Even if you don't know the music of San Diego's Three Mile Pilot, you probably know the band. When Three Mile Pilot entered hibernation at the tail end of the '90s, the band was sliced in two. The rhythm section, composed of Armistead Burwell Smith IV and Tom Zinser, formed the bubbly eschewed pop of Pinback, while multi-instrumentalist Tobias Nathaniel and frontman Pall Jenkins hung their heads in the scorched emotional wasteland of the Black Heart Procession. As time progressed, these side projects evolved into fulltime affairs, and their dual success snuffed out any hope that Three Mile Pilot would ever wake from nearly a decade of indefinite hiatus.
Yet they did.
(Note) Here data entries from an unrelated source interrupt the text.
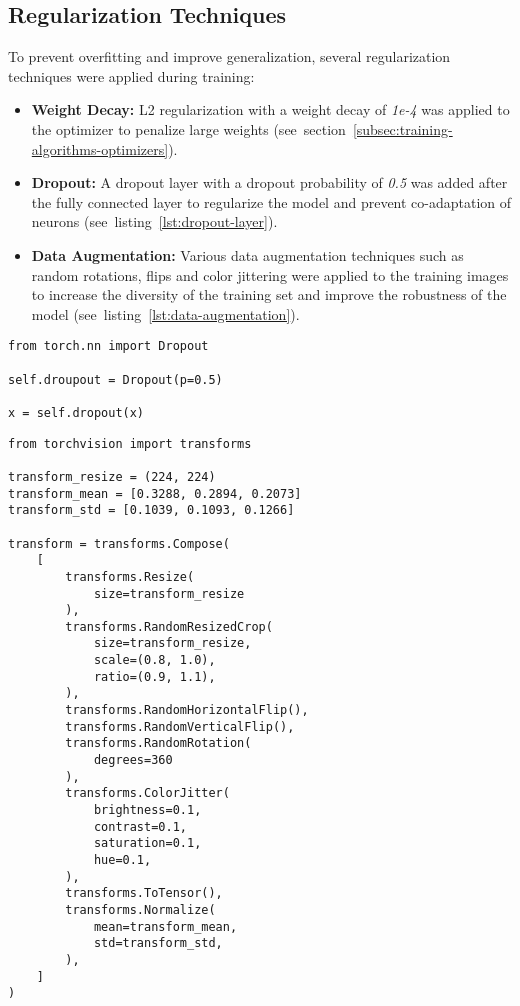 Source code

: \subsection{Regularization Techniques}

To prevent overfitting and improve generalization, several regularization techniques were applied during training:

\begin{itemize}
    \item \textbf{Weight Decay:} L2 regularization with a weight decay of \textit{1e-4} was applied to the optimizer to penalize large weights (see~section~\ref{subsec:training-algorithms-optimizers}).
    \item \textbf{Dropout:} A dropout layer with a dropout probability of \textit{0.5} was added after the fully connected layer to regularize the model and prevent co-adaptation of neurons (see~listing~\ref{lst:dropout-layer}).
    \item \textbf{Data Augmentation:} Various data augmentation techniques such as random rotations, flips and color jittering were applied to the training images to increase the diversity of the training set and improve the robustness of the model (see~listing~\ref{lst:data-augmentation}).
\end{itemize}

\begin{minipage}{0.9\linewidth}\begin{lstlisting}[caption={Dropout layer with probability 0.5.},label={lst:dropout-layer}]
from torch.nn import Dropout

self.droupout = Dropout(p=0.5)

x = self.dropout(x)
\end{lstlisting}\end{minipage}

\begin{minipage}{0.9\linewidth}\begin{lstlisting}[caption={Data augmentation transforms (resize, crop, flip, rotation, color jittering).},label={lst:data-augmentation}]
from torchvision import transforms

transform_resize = (224, 224)
transform_mean = [0.3288, 0.2894, 0.2073]
transform_std = [0.1039, 0.1093, 0.1266]

transform = transforms.Compose(
    [
        transforms.Resize(
            size=transform_resize
        ),
        transforms.RandomResizedCrop(
            size=transform_resize,
            scale=(0.8, 1.0),
            ratio=(0.9, 1.1),
        ),
        transforms.RandomHorizontalFlip(),
        transforms.RandomVerticalFlip(),
        transforms.RandomRotation(
            degrees=360
        ),
        transforms.ColorJitter(
            brightness=0.1,
            contrast=0.1,
            saturation=0.1,
            hue=0.1,
        ),
        transforms.ToTensor(),
        transforms.Normalize(
            mean=transform_mean,
            std=transform_std,
        ),
    ]
)
\end{lstlisting}\end{minipage} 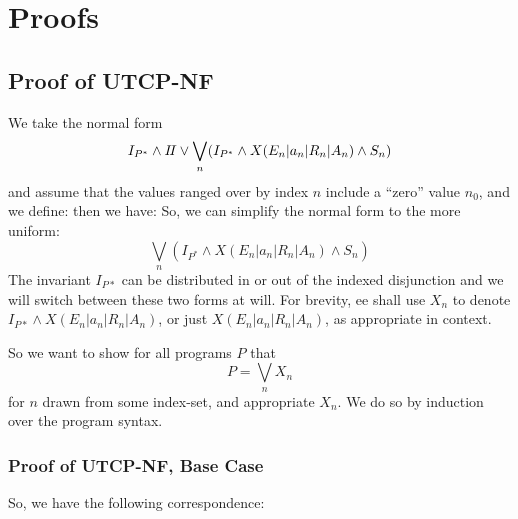 \section{Proofs}\label{sec:proofs}

\subsection{Proof of \textsf{UTCP-NF}}

We take the normal form
\[
  I_{P^*} \land I\!I
  \lor
  \bigvee_n  (I_{P^*} \land X(E_n|a_n|R_n|A_n) \land S_n)
\]
and  assume that the values ranged over by index $n$
include a ``zero'' value $n_0$,
and we define:
then we have:
So, we can simplify the normal form to the more uniform:
\[
\bigvee_n (I_{P^*} \land X(E_n|a_n|R_n|A_n) \land S_n)
\]
The invariant $I_{P*}$ can be distributed in or out of the indexed disjunction
and we will switch between these two forms at will.
For brevity, ee shall use $X_n$ to denote $ I_{P*} \land X(E_n|a_n|R_n|A_n)$,
or just $X(E_n|a_n|R_n|A_n)$, as appropriate in context.

So we want to show for all programs $P$
that
\[
 P = \bigvee_n X_n
\]
for $n$ drawn from some index-set, and appropriate $X_n$.
We do so by induction over the program syntax.

\subsubsection{Proof of \textsf{UTCP-NF}, Base Case}

So, we have the following correspondence:

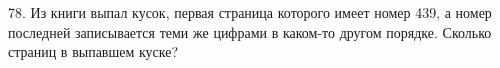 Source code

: 78. Из книги выпал кусок, первая страница которого имеет номер 439, а номер последней записывается теми же цифрами в каком-то другом порядке. Сколько страниц в выпавшем куске?\\
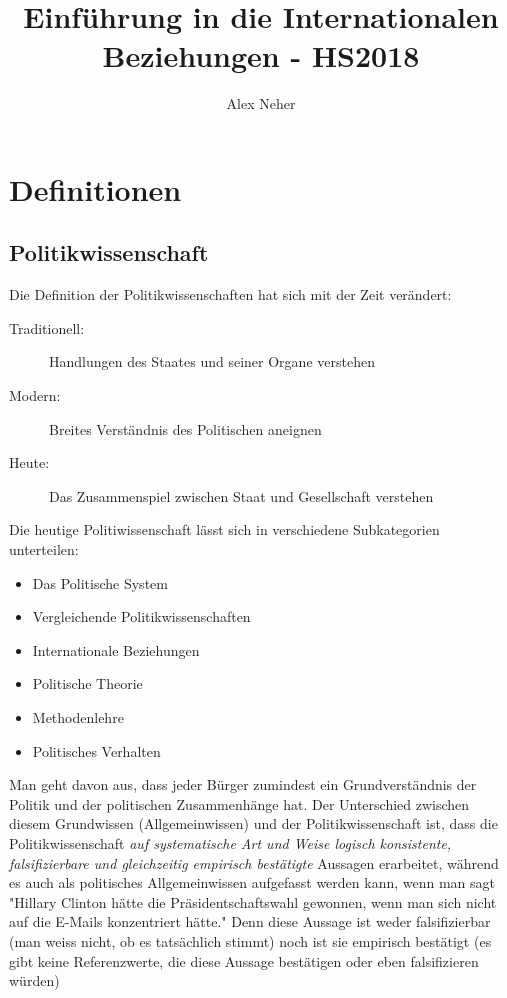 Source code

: \documentclass[a4paper, 11pt]{article}
\begin{document}
 
\title{Einführung in die Internationalen Beziehungen - HS2018}
\author{Alex Neher}
\maketitle

\tableofcontents
\newpage
\listoffigures
\newpage

\graphicspath{{./Pictures/}}


\section{Definitionen}
\subsection{Politikwissenschaft}
Die Definition der Politikwissenschaften hat sich mit der Zeit verändert:
\begin{description}
    \item[Traditionell:] Handlungen des Staates und seiner Organe verstehen
    \item[Modern:] Breites Verständnis des Politischen aneignen
    \item[Heute:] Das Zusammenspiel zwischen Staat und Gesellschaft verstehen
\end{description}        

\vspace{10px}
\noindent Die heutige Politiwissenschaft lässt sich in verschiedene Subkategorien unterteilen:
\begin{multicols}{2}
    \begin{itemize}
        \item Das Politische System
        \item Vergleichende Politikwissenschaften
        \item Internationale Beziehungen
\columnbreak
        \item Politische Theorie
        \item Methodenlehre
        \item Politisches Verhalten
    \end{itemize}
\end{multicols}

Man geht davon aus, dass jeder Bürger zumindest ein Grundverständnis der Politik und der politischen Zusammenhänge hat. Der Unterschied zwischen diesem Grundwissen (Allgemeinwissen) und der Politikwissenschaft ist, dass die Politikwissenschaft \textit{auf systematische Art und Weise logisch konsistente, falsifizierbare und gleichzeitig empirisch bestätigte} Aussagen erarbeitet, während es auch als politisches Allgemeinwissen aufgefasst werden kann, wenn man sagt "Hillary Clinton hätte die Präsidentschaftswahl gewonnen, wenn man sich nicht auf die E-Mails konzentriert hätte." Denn diese Aussage ist weder falsifizierbar (man weiss nicht, ob es tatsächlich stimmt) noch ist sie empirisch bestätigt (es gibt keine Referenzwerte, die diese Aussage bestätigen oder eben falsifizieren würden)
\end{document}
At first, with a one-off performance in Chicago for the Touch and Go 25th Anniversary in 2006 (ironically, this was their sole contribution to the seminal label, which signed the band while they lay dormant, only to have suspended operations by the time of their return), then a trio of sold-out hometown shows earlier this year, and now a full-blown tour and the promise of a new recording.
A glacial pace like this is hard to decipher, but Jenkins attempts to make his case: "I mean, you are dealing with Three Mile Pilot, we're a bit spaced out sometimes." He continues, "Our friends tease us about how long it has taken, but we really do work, and we have 30-35 songs. We're just getting the right ones that we feel good about. [The album] is for sure coming out next year."
Three Mile Pilot's initial induction as icons of the San Diego music scene was due to the success of Pinback and the Black Heart Procession—fine bands forgotten about by those not privy to their early years. But during their original run in the '90s—producing three full-length albums, a dual disc B-side compilation, one incredibly unlikely major label deal with Geffen, and countless tours the world over—few bands wielded the influence of Three Mile Pilot. An improbable product of the sun-soaked conservative sprawl of San Diego—and the polar opposite of the frosted-tipped, bro-hemian rockers that lay claim to America's Finest City—the original trio (Jenkins, Smith, Zinser) sank their heels into an artistic position that enabled the band to experiment with post-punk structure and skillfully dissect the very framework of indie rock.
Their debut, Nà Vuccà Dò Lupù, had no guitar, just the nimble bass work of Smith, the spacious drumming of Zinser, and the sorrowful bellows of Jenkins, who oftentimes was aided by a crackling bullhorn. Their unbridled creativity peaked with Chief Assassin to the Sinister, their finest recording, which featured numerous songs clocking in at over eight minutes in length, the ghostly horns of Jim French, a dizzying multimedia live show, and an LP originally packaged in thick swaths of hand-sewn burlap. Their commitment to an all-encompassing artistic expression—from sound to stage to packaging—was a work of masterful creativity, or... well, something else. "It was a creative time, but I think back then I was on more drugs than I am now," explains Jenkins.
No matter the substances that coursed through Jenkins' body, Three Mile Pilot were as seminal, and just plain important, as any band of that era. Their meticulously assembled sound could never be tied to a single outside influence, and as they cindered out—swallowed whole by the attention given to their other musical endeavors—it seemed that people would never again get to experience the sheer wonder of seeing this band. That is, until now. Please do yourself a favor and do not miss this show.